W drugiej decydującej turze wyborów regionalnych (samorządowych) we Francji wyborcy stanęli murem przeciw Frontowi Narodowemu i choć ta skrajnie prawicowa formacja aż w 6 regionach (na 13) prowadziła po pierwszej turze, to nie zdobyła dla siebie większości w żadnym regionie.
Ani przywódczyni Frontu Marine Le Pen na północy kraju, ani jej siostrzenica Marion Maréchal-Le Pen na Lazurowym Wybrzeżu nie zdobyła przewodnictwa w Radzie Regionalnej.Niemniej, Front Narodowy ma powody do zadowolenia – uzyskał 6,82 mln głosów, najwięcej w dotychczasowej historii.

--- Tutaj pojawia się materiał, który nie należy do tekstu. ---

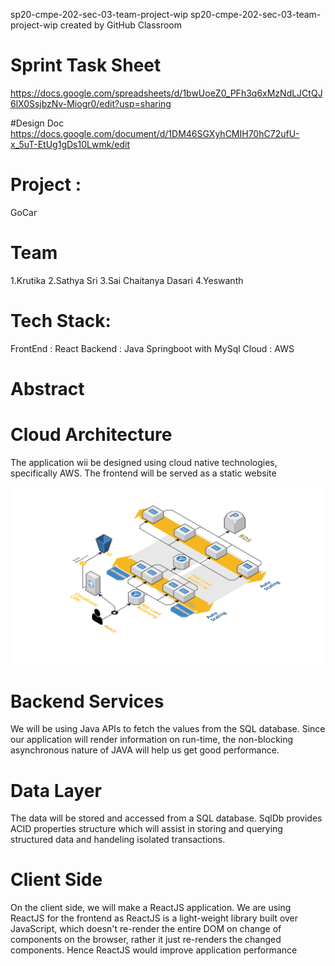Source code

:  sp20-cmpe-202-sec-03-team-project-wip
 sp20-cmpe-202-sec-03-team-project-wip created by GitHub Classroom
 
# Sprint Task Sheet
https://docs.google.com/spreadsheets/d/1bwUoeZ0_PFh3q6xMzNdLJCtQJ6lX0SsjbzNv-Miogr0/edit?usp=sharing


#Design Doc
https://docs.google.com/document/d/1DM46SGXyhCMIH70hC72ufU-x_5uT-EtUg1gDs10Lwmk/edit

# Project :
GoCar


# Team
1.Krutika
2.Sathya Sri
3.Sai Chaitanya Dasari
4.Yeswanth


# Tech Stack:
FrontEnd : React
Backend : Java Springboot with MySql
Cloud : AWS 

# Abstract








# Cloud Architecture
The application wii be designed using cloud native technologies, specifically AWS. The frontend will be served as a static website

![](CarRental_Architecture.png)




 

# Backend Services
We will be using Java APIs to fetch the values from the SQL database. Since our application will render information on run-time, the non-blocking asynchronous nature of JAVA will help us get good performance.

# Data Layer
The data will be stored and accessed from a SQL database. SqlDb provides ACID properties structure which will assist in storing and querying structured data and handeling isolated transactions.

# Client Side
On the client side, we will make a ReactJS application. We are using ReactJS for the frontend as ReactJS is a light-weight library built over JavaScript, which doesn't re-render the entire DOM on change of components on the browser, rather it just re-renders the changed components. Hence ReactJS would improve application performance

W ciągu pięciu ostatnich lat Front potroił liczbę swoich radnych regionalnych – ze 118 do 358. Umacnia się wśród jego wyborców poczucie jedności i oblężonej twierdzy. Jeden z merów gminy na północy kraju w komentarzu dla prasy powiedział, że wszyscy byli przeciw Frontowi: „W wyborach wzięły górę kłamstwa i kalumnie. Mamy przeciwko sobie cały system mediów, wielkich tego świata i wszystkich mędrków”. Taki populistyczny język podoba się coraz większej liczbie wyborców.
Francja racjonalna, wierna swoim liberalnym tradycjom – wygrała, ale jak powiedział szef Partii Socjalistycznej Jean-Christophe Cambadélis, to zwycięstwo bez radości. Odniósł to co prawda tylko do socjalistów, lecz można to powiedzieć o całym kraju.
Socjaliści ratują twarz, bo rządzą w 5 regionach. Zachowali się – jak to się mówi we Francji – „po republikańsku”, przedkładając interesy kraju nad interesy partyjne. W dwóch okręgach – Nord-Pas-de-Calais-Pikardia oraz Prowansja-Alpy-Lazurowe Wybrzeże – w ogóle wycofali swoich kandydatów z drugiej tury i głosowali na prawicę.